I broadly agree with multiplicity problems being the worst, but have some nits.

> because my language's static type system probably won't give me any leads on what needs fixing

This is because moving to Vec<Address> introduced 0 addresses as a possibility into the type already and you didn't deal with it then. If the author had moved to NonEmptyVec<Address> first, then you could have transitioned to Option<NonEmptyVec<Address>>.

> Ironically, I often find that the hardest places to work out what to do are those where the static type system forces me to deal with the possibility of there not being a T but my analysis of the code shows (or, at least, suggests) that at run-time there always will be a T. This leads to a counter-intuitive situation: although the static type system has helpfully told me all the places where changing the multiplicity needs to be considered, I can introduce more run-time errors than I could ever have encountered in a non-option-types language!

This doesn't quite make sense. Either the errors could also happen in the dynamic type setting in which case you were missing checking you needed, or they can't happen in either setting in which case you may have unnecessary code checking for a missing T, but those runtime errors never actually occur in practice. I think maybe the author means those unnecessary checks are "more runtime errors", but it's not that you actually get more errors in practice, it's just that someone reading the code might think there is the possibility of errors in more places than there actually are. There is an easy solution to this though: find the earliest point where it's guaranteed that there is actually a T, put one assert there with a comment indicating that if this assert is ever false it's a bug, then stuff the the unwrapped T in a new variable and use it from then on. If you need to pass it to a function that requires an option just call it with f(Some(foo)).

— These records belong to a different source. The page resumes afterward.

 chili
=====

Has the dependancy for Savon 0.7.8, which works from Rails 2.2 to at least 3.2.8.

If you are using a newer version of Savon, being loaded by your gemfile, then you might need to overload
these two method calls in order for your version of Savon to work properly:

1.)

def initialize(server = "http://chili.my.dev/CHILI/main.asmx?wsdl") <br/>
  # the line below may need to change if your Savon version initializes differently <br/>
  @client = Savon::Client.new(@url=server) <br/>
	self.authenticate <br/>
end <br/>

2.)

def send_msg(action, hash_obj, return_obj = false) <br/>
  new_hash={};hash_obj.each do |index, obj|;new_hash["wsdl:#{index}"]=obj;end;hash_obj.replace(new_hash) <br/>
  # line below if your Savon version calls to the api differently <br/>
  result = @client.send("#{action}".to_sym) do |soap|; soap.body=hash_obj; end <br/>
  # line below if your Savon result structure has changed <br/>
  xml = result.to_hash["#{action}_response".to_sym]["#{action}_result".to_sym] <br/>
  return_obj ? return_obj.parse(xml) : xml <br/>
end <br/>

> (e.g. do I dynamically check the property each time I create one of my new wrapper types? what is the performance cost?)

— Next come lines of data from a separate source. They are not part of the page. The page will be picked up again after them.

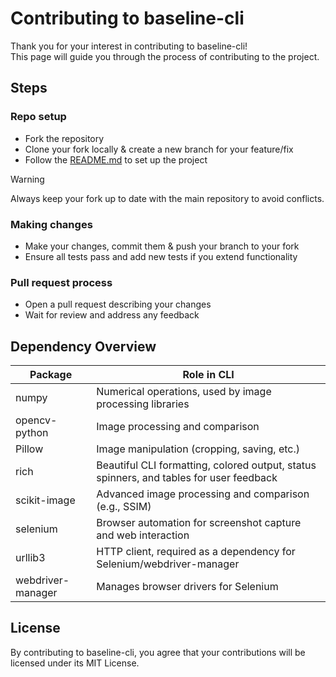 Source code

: # Contributing to baseline-cli

Thank you for your interest in contributing to baseline-cli!  
This page will guide you through the process of contributing to the project.

## Steps

### Repo setup

- Fork the repository
- Clone your fork locally & create a new branch for your feature/fix
- Follow the [README.md](README.md) to set up the project

> [!WARNING]  
> Always keep your fork up to date with the main repository to avoid conflicts.

### Making changes

- Make your changes, commit them & push your branch to your fork
- Ensure all tests pass and add new tests if you extend functionality

### Pull request process

- Open a pull request describing your changes
- Wait for review and address any feedback

## Dependency Overview

| Package           | Role in CLI                                                                                  |
|-------------------|---------------------------------------------------------------------------------------------|
| numpy             | Numerical operations, used by image processing libraries                                    |
| opencv-python     | Image processing and comparison                                                             |
| Pillow            | Image manipulation (cropping, saving, etc.)                                                 |
| rich              | Beautiful CLI formatting, colored output, status spinners, and tables for user feedback     |
| scikit-image      | Advanced image processing and comparison (e.g., SSIM)                                       |
| selenium          | Browser automation for screenshot capture and web interaction                                |
| urllib3           | HTTP client, required as a dependency for Selenium/webdriver-manager                        |
| webdriver-manager | Manages browser drivers for Selenium                                                        |

## License
By contributing to baseline-cli, you agree that your contributions will be licensed under its MIT License.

No you only have a constructor that requires you to pass in at least one initial element which will statically enforce that it's at least size one, and then only have the container assert that it's still at least size one when methods that remove elements are called (which in most use cases you probably won't ever call or will call rarely). The cost is one branch when erasing, it's very cheap. And since erasing from anywhere in the vector except the end involves shifting comparatively speaking the branch is cheap.